Timbuktu is a 2014 Mauritanian-French drama film directed and co-written by Abderrahmane Sissako. The film centres on the brief occupation of Timbuktu, Mali by Ansar Dine, and is partially influenced by the 2012 public stoning of an unmarried couple in Aguelhok. Shot in Oualata, Mauritania, Timbuktu was selected to compete for the Palme d'Or in the main competition section at the 2014 Cannes Film Festival, where it won the Prize of the Ecumenical Jury and the François Chalais Prize.[4][5][6] It was chosen as Mauritania's submission for the Academy Award for Best Foreign Language Film, and went on to be nominated for the prize at the 87th Academy Awards; it was also nominated for the BAFTA Award for Best Film Not in the English Language at the 69th British Academy Film Awards.[7][8] Timbuktu was named Best Film at the 11th Africa Movie Academy Awards, where it was nominated for ten further awards.[9] In 2017, The New York Times ranked it the twelfth best film of the twenty-first century so far.[10]


The film explores the denizens of the city of Timbuktu in central Mali following the city's occupation by extremist Islamists bearing a jihadist black flag. The jihadists enforce a strict interpretation of sharia, including passing sentences of lashes for playing football, singing and being in non-familial mixed-sex settings; and stoning for adultery. The Islam of the jihadists is noted to be in contrast to the Islam preached by the local imam. Kidane, a Tuareg cattle herder, lives outside the city with his wife Satima and daughter Toya. One of his cows damages the net of Amadou, a fisherman, who subsequently kills it. Kidane, armed with a pistol, confronts Amadou, and accidentally shoots him dead. The jihadists arrest Kidane but offer to spare his life if Amadou's family forgive him and he pays diya of forty cattle. Toya and her friend Issan are able to gather enough cattle, but Amadou's family decline to forgive Kidane, and the death sentence is passed. With the support of a motorcyclist, Satima arrives at the execution and as she and Kidane run to each other, the executioners gun them down. The jihadists chase the motorcyclist into the desert, while Toya is seen running, closely followed by Issan.
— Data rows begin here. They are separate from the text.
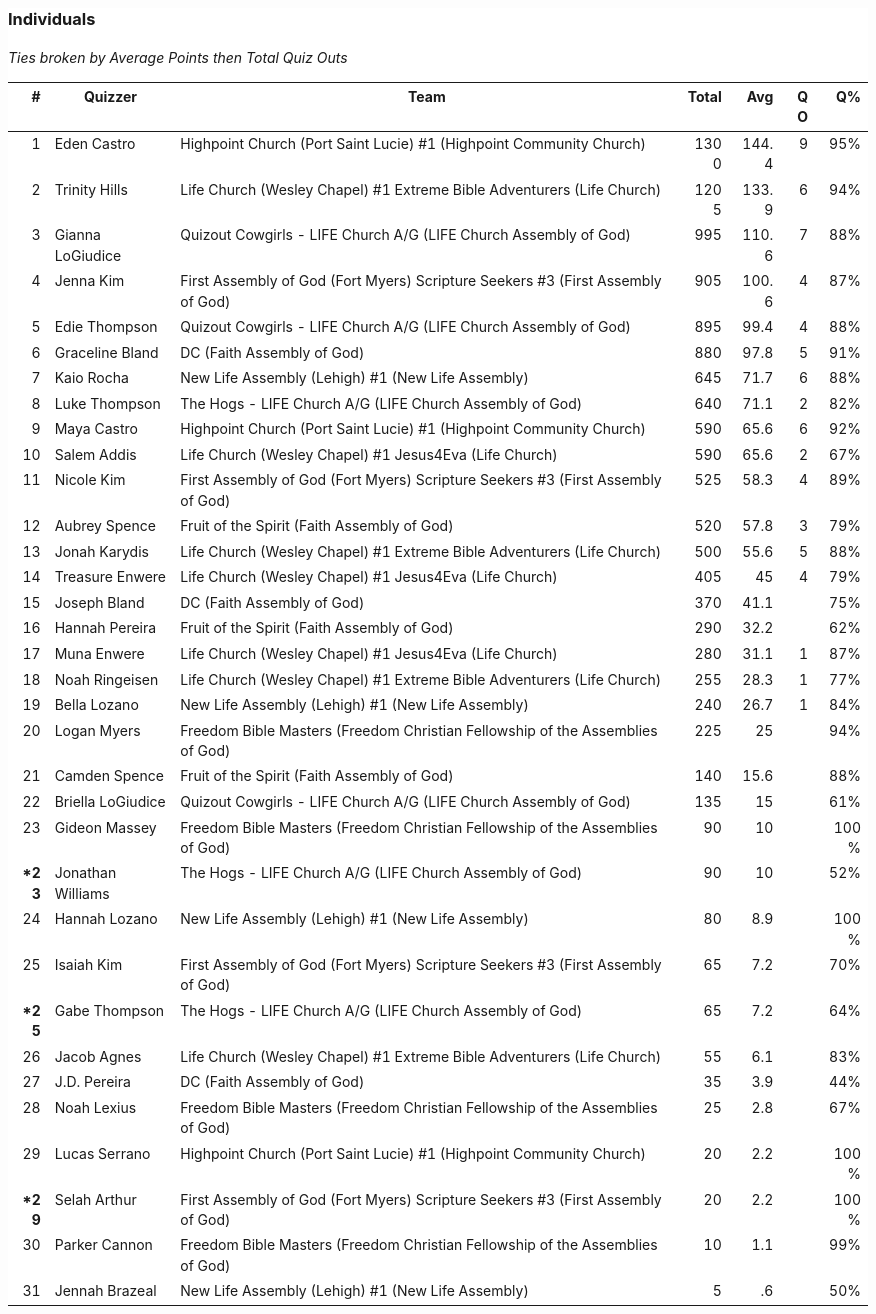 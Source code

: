 ### Individuals

*Ties broken by Average Points then Total Quiz Outs*

|        # | Quizzer           | Team                                                                            | Total |   Avg |   QO |   Q% |
| -------: | ----------------- | ------------------------------------------------------------------------------- | ----: | ----: | ---: | ---: |
|        1 | Eden Castro       | Highpoint Church (Port Saint Lucie) #1 (Highpoint Community Church)             |  1300 | 144.4 |    9 |  95% |
|        2 | Trinity Hills     | Life Church (Wesley Chapel) #1 Extreme Bible Adventurers (Life Church)          |  1205 | 133.9 |    6 |  94% |
|        3 | Gianna LoGiudice  | Quizout Cowgirls - LIFE Church A/G (LIFE Church Assembly of God)                |   995 | 110.6 |    7 |  88% |
|        4 | Jenna Kim         | First Assembly of God (Fort Myers) Scripture Seekers #3 (First Assembly of God) |   905 | 100.6 |    4 |  87% |
|        5 | Edie Thompson     | Quizout Cowgirls - LIFE Church A/G (LIFE Church Assembly of God)                |   895 |  99.4 |    4 |  88% |
|        6 | Graceline Bland   | DC (Faith Assembly of God)                                                      |   880 |  97.8 |    5 |  91% |
|        7 | Kaio Rocha        | New Life Assembly (Lehigh) #1 (New Life Assembly)                               |   645 |  71.7 |    6 |  88% |
|        8 | Luke Thompson     | The Hogs - LIFE Church A/G (LIFE Church Assembly of God)                        |   640 |  71.1 |    2 |  82% |
|        9 | Maya Castro       | Highpoint Church (Port Saint Lucie) #1 (Highpoint Community Church)             |   590 |  65.6 |    6 |  92% |
|       10 | Salem Addis       | Life Church (Wesley Chapel) #1 Jesus4Eva (Life Church)                          |   590 |  65.6 |    2 |  67% |
|       11 | Nicole Kim        | First Assembly of God (Fort Myers) Scripture Seekers #3 (First Assembly of God) |   525 |  58.3 |    4 |  89% |
|       12 | Aubrey Spence     | Fruit of the Spirit (Faith Assembly of God)                                     |   520 |  57.8 |    3 |  79% |
|       13 | Jonah Karydis     | Life Church (Wesley Chapel) #1 Extreme Bible Adventurers (Life Church)          |   500 |  55.6 |    5 |  88% |
|       14 | Treasure Enwere   | Life Church (Wesley Chapel) #1 Jesus4Eva (Life Church)                          |   405 |    45 |    4 |  79% |
|       15 | Joseph Bland      | DC (Faith Assembly of God)                                                      |   370 |  41.1 |      |  75% |
|       16 | Hannah Pereira    | Fruit of the Spirit (Faith Assembly of God)                                     |   290 |  32.2 |      |  62% |
|       17 | Muna Enwere       | Life Church (Wesley Chapel) #1 Jesus4Eva (Life Church)                          |   280 |  31.1 |    1 |  87% |
|       18 | Noah Ringeisen    | Life Church (Wesley Chapel) #1 Extreme Bible Adventurers (Life Church)          |   255 |  28.3 |    1 |  77% |
|       19 | Bella Lozano      | New Life Assembly (Lehigh) #1 (New Life Assembly)                               |   240 |  26.7 |    1 |  84% |
|       20 | Logan Myers       | Freedom Bible Masters (Freedom Christian Fellowship of the Assemblies of God)   |   225 |    25 |      |  94% |
|       21 | Camden Spence     | Fruit of the Spirit (Faith Assembly of God)                                     |   140 |  15.6 |      |  88% |
|       22 | Briella LoGiudice | Quizout Cowgirls - LIFE Church A/G (LIFE Church Assembly of God)                |   135 |    15 |      |  61% |
|       23 | Gideon Massey     | Freedom Bible Masters (Freedom Christian Fellowship of the Assemblies of God)   |    90 |    10 |      | 100% |
| **\*23** | Jonathan Williams | The Hogs - LIFE Church A/G (LIFE Church Assembly of God)                        |    90 |    10 |      |  52% |
|       24 | Hannah Lozano     | New Life Assembly (Lehigh) #1 (New Life Assembly)                               |    80 |   8.9 |      | 100% |
|       25 | Isaiah Kim        | First Assembly of God (Fort Myers) Scripture Seekers #3 (First Assembly of God) |    65 |   7.2 |      |  70% |
| **\*25** | Gabe Thompson     | The Hogs - LIFE Church A/G (LIFE Church Assembly of God)                        |    65 |   7.2 |      |  64% |
|       26 | Jacob Agnes       | Life Church (Wesley Chapel) #1 Extreme Bible Adventurers (Life Church)          |    55 |   6.1 |      |  83% |
|       27 | J.D. Pereira      | DC (Faith Assembly of God)                                                      |    35 |   3.9 |      |  44% |
|       28 | Noah Lexius       | Freedom Bible Masters (Freedom Christian Fellowship of the Assemblies of God)   |    25 |   2.8 |      |  67% |
|       29 | Lucas Serrano     | Highpoint Church (Port Saint Lucie) #1 (Highpoint Community Church)             |    20 |   2.2 |      | 100% |
| **\*29** | Selah Arthur      | First Assembly of God (Fort Myers) Scripture Seekers #3 (First Assembly of God) |    20 |   2.2 |      | 100% |
|       30 | Parker Cannon     | Freedom Bible Masters (Freedom Christian Fellowship of the Assemblies of God)   |    10 |   1.1 |      |  99% |
|       31 | Jennah Brazeal    | New Life Assembly (Lehigh) #1 (New Life Assembly)                               |     5 |    .6 |      |  50% |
Throughout the film, subsidiary scenes show the reactions of Timbuktu's residents to the jihadist rule. A female fishmonger is made to wear gloves whilst selling fish; a woman is taken overnight and forcibly married after her family decline a jihadists' offer of marriage; a woman is lashed for singing and for being in the company of men not in her family; a couple are stoned to death for adultery.[11]

The film acknowledges the failure of the jihadists to live up to their own rules. Abdelkerim hides his smoking but it is common knowledge among his fellow occupiers; football is banned but a group of French jihadists are seen discussing their favourite football players.[12]

They are also observed to be less knowledgable and secure in their convictions; they do not know how to respond when a woman is found singing, but in praise of Allah, nor when local men play football with an imaginary ball. In conversations with the local imam, the jihadists cherrypick aspects of sharia law in order to justify their actions. When attempting to make a propaganda video, a jihadist admits he lacks conviction in what he is saying.[13][14]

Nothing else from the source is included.